Retired Web Designer Lends His Time and Talents to Maryland Volunteer Center

Daily Point of Light # 5841 Oct 4, 2016
Steve Sunday works on Anne Arundel County Volunteer Center's web site.

Sometimes, volunteering means hard physical work, such as delivering boxes of food to the hungry, shoveling snow for shut-ins or doing clean-up work at disaster sites.

For Steven Sunday of Cape St. Claire, Md., who’s 71 and has been forced to slow down due to health reasons, it means using his technology skills to post and coordinate schedules for multiple volunteer groups doing every imaginable type of community service. He also does plenty of ongoing site clean-up – of the web variety.

Sunday, who worked in information technology at the U.S. Naval Academy in Annapolis, Md., for 36 years, wanted to keep busy and do something productive when he retired in 2010. 
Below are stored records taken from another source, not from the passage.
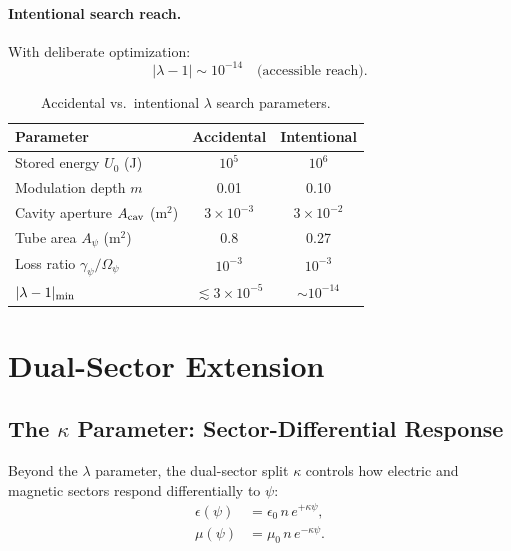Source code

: \documentclass[aps,prd,twocolumn,superscriptaddress,floatfix,nofootinbib]{revtex4-2}
\newcommand{\Opsi}{\Omega_\psi}
\newcommand{\gpsi}{\gamma_\psi}
\newcommand{\lam}{\lambda}
\begin{document}
\paragraph{Intentional search reach.}
With deliberate optimization:
\begin{equation}
\boxed{|\lam - 1| \sim 10^{-14} \quad \text{(accessible reach)}}.
\label{eq:intentional-reach}
\end{equation}

\begin{table}[h]
\caption{Accidental vs.\ intentional $\lambda$ search parameters.}
\label{tab:lambda-params}
\begin{ruledtabular}
\begin{tabular}{lcc}
Parameter & Accidental & Intentional \\
\hline
Stored energy $U_0$ (J) & $10^5$ & $10^6$ \\
Modulation depth $m$ & 0.01 & 0.10 \\
Cavity aperture $A_{\rm cav}$ (m$^2$) & $3\times10^{-3}$ & $3\times10^{-2}$ \\
Tube area $A_\psi$ (m$^2$) & 0.8 & 0.27 \\
Loss ratio $\gpsi/\Opsi$ & $10^{-3}$ & $10^{-3}$ \\
\hline
$|\lam-1|_{\rm min}$ & $\lesssim 3\times10^{-5}$ & $\sim 10^{-14}$ \\
\end{tabular}
\end{ruledtabular}
\end{table}

\section{Dual-Sector Extension}\label{sec:dual-sector}

\subsection{The $\kappa$ Parameter: Sector-Differential Response}

Beyond the $\lambda$ parameter, the dual-sector split $\kappa$ controls
how electric and magnetic sectors respond differentially to $\psi$:
\begin{align}
\epsilon(\psi) &= \epsilon_0\,n\,e^{+\kappa\psi}, \label{eq:eps-split}\\
\mu(\psi) &= \mu_0\,n\,e^{-\kappa\psi}. \label{eq:mu-split}
\end{align}
\end{document}
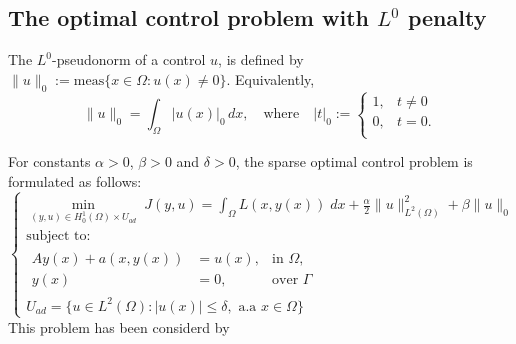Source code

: \documentclass[11pt,a4paper]{amsart}
\newcommand{\om}{\Omega}
\newcommand{\norm}[1]{\lVert #1 \rVert}
\begin{document}
\subsection{The optimal control problem with $L^0$ penalty}
The $L^0$-pseudonorm of a control $u$, is defined by $\norm{u}_{0}:=\mbox{meas}\{x\in \om: u(x)\ne 0\}$. Equivalently, 
\[
\norm{u}_{0}= \int_\om |u(x)|_0 \,dx , \quad \text{where} \quad  |t|_0:=\begin{cases}    
    1,&t\ne 0\\
    0,&t=0.\\
\end{cases}
\]

For constants $\alpha>0$, $\beta>0$ and $\delta>0$, the sparse optimal control problem is formulated as follows:
\begin{equation}\label{eq:P}\tag{$P$}
    \begin{cases}
    \displaystyle\min_{(y,u)\in H_0^1(\om)\times U_{ad}}\; J(y,u)=\int_{\om}L(x,y(x))\; dx+\frac{\alpha}{2}\norm{u}^2_{L^2(\om)}+\beta \norm{u}_0\\
    \mbox{subject to:}\\
    \begin{array}{rll}
     Ay(x)+a(x,y(x))&=u(x), &\mbox{in } \om,\\
        y(x)&=0,  &\mbox{over } \Gamma  
     \end{array}\\
     U_{ad}=\{u\in L^2(\om): |u(x)|\le \delta, \text{ a.a }x\in \om\}
    \end{cases}
\end{equation}
This problem has been considerd by \cite{itokun2014}
\end{document}
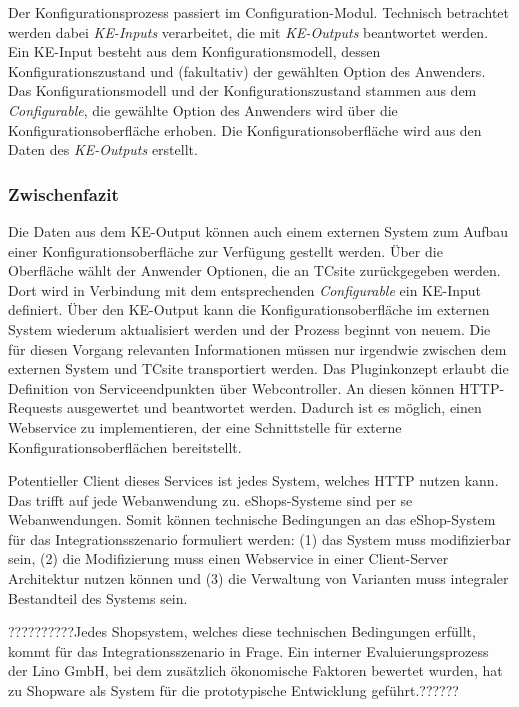 \documentclass[12pt,a4paper,bibliography=totocnumbered,listof=totoc]{scrartcl}
\begin{document}
Der Konfigurationsprozess passiert im Configuration-Modul. Technisch betrachtet werden dabei \emph{KE-Inputs} verarbeitet, die mit \emph{KE-Outputs} beantwortet werden. Ein KE-Input besteht aus dem Konfigurationsmodell, dessen Konfigurationszustand und (fakultativ) der gewählten Option des Anwenders. Das Konfigurationsmodell und der Konfigurationszustand stammen aus dem \emph{Configurable}, die gewählte Option des Anwenders wird über die Konfigurationsoberfläche erhoben. Die Konfigurationsoberfläche wird aus den Daten des \emph{KE-Outputs} erstellt.

\subsubsection{Zwischenfazit}
\label{subsubsection:tcsiteFazit}

Die Daten aus dem KE-Output können auch einem externen System zum Aufbau einer Konfigurationsoberfläche zur Verfügung gestellt werden. Über die Oberfläche wählt der Anwender Optionen, die an TCsite zurückgegeben werden. Dort wird in Verbindung mit dem entsprechenden \emph{Configurable} ein KE-Input definiert. Über den KE-Output kann die Konfigurationsoberfläche im externen System wiederum aktualisiert werden und der Prozess beginnt von neuem. Die für diesen Vorgang relevanten Informationen müssen nur irgendwie zwischen dem externen System und TCsite transportiert werden. Das Pluginkonzept erlaubt die Definition von Serviceendpunkten über Webcontroller. An diesen können HTTP-Requests ausgewertet und beantwortet werden. Dadurch ist es möglich, einen Webservice zu implementieren, der eine Schnittstelle für externe Konfigurationsoberflächen bereitstellt.

Potentieller Client dieses Services ist jedes System, welches HTTP nutzen kann. Das trifft auf jede Webanwendung zu. eShops-Systeme sind per se Webanwendungen. Somit können technische Bedingungen an das eShop-System für das Integrationsszenario formuliert werden: (1) das System muss modifizierbar sein, (2) die Modifizierung muss einen Webservice in einer Client-Server Architektur nutzen können und (3) die Verwaltung von Varianten muss integraler Bestandteil des Systems sein.

??????????Jedes Shopsystem, welches diese technischen Bedingungen erfüllt, kommt für das Integrationsszenario in Frage. Ein interner Evaluierungsprozess der Lino GmbH, bei dem zusätzlich ökonomische Faktoren bewertet wurden, hat zu Shopware als System für die prototypische Entwicklung geführt.??????
\end{document}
These days, a common way to learn about volunteer opportunities is to search online, and that’s what Sunday did.  He came upon the Anne Arundel County Volunteer Center’s website and applied to become a volunteer.  The volunteer center, which goes by the acronym AACVC, coordinates community service for nearly 400 nonprofit groups in the county.

But the AACVC ‘s small staff jumped at the chance to ask Sunday to do them a favor:  they’d been wanting to improve and expand the center’s website. 

“I was doing some of it myself, but we just limped along,” says Bill Crabb, a part-time staff member at AACVC.  “It was just a more or less workmanlike website before he came.  Now he takes pictures at events and puts them together into slideshows.  He’s come up with graphics that are attractive.  We have a lot of things on the website now that we didn’t have before.”

“I took my experience with me,” says Sunday, of his now continuous volunteer work at the center.  “At the Naval Academy, I was designing websites, using HTML code and different tools. “ 

Sunday ended up liking his work for the AACVC so much – he hit it off especially well with Crabb, who is also a retired Federal employee – that he’s continued to volunteer at the center’s office four days a week ever since – saving the center an immeasurable amount of money by not having to hire another person or outsource the web upkeep work.

One website feature Sunday is especially proud of is one of the first things visitors to the AACVC website see:  a revolving window on the home page that advertises special events. 

“I do a lot of linking to YouTube,” says Sunday, who added an entertainment page, called the Fun Page, to the site. “I’ve also added more heartwarming things, too.”

It was Sunday’s idea to add galleries of photos taken at volunteer sites and special events around town.

But Lisa Spalitta, AACVC’s executive director, says Sunday diligently updates the nitty-gritty components of the website that helps the center match community volunteers with needs. 

For example, Sunday updates an online calendar.  Visitors to the site can click on a date to see volunteer opportunities occurring throughout the county.  They can click further for more information and to be linked to the website of the organization in need of help, whether it’s a homeless shelter, literacy group or an agency that works with senior citizens. 

Another highly effective online tool that promotes community service in Anne Arundel County is an interactive box where viewers can enter their ZIP codes and keywords that reflect their interests or skills, to narrow their search for compatible volunteer opportunities.  Viewers can also browse hundreds of nonprofit organizations.

“Steve helps many organizations to get their listings on our website so that people can find them,” says Crabb.  “A lot of people don’t know how to post information online, so we have to work one-on-one with them.”

In addition, Sunday works “behind the website” to help the center use a workforce program to sign up volunteers and coordinate them with participating agencies.

Sunday’s volunteer work frees up the AACVC’s tiny staff to do other duties.

“It would be impossible to keep this up without him,” says Spalitta.  “He jumps on everything that needs to be done.  Our website is where we direct everyone to get to know us and to find opportunities.  It’s where nonprofits go to post their volunteer needs.  Without that website, we couldn’t connect to anybody really.”

But Sunday looks at it differently.

“This place literally saved my life,” says Sunday, who has been widowed for years and who recently lost his mother.  “I’m not a gung-ho person.  I’m not a volunteer freak.   I’m surprised they’re making such a big deal out of it. If I’d stayed home, I would have rotted over the past five years.  You have to have something to do with your life.”

By using skills he’s comfortable with and enthusiastic about, Sunday says, “I feel I contribute in my own way.” 

 “This place keeps me young – well, maybe not young, but it keeps me active,” says Sunday, with a laugh.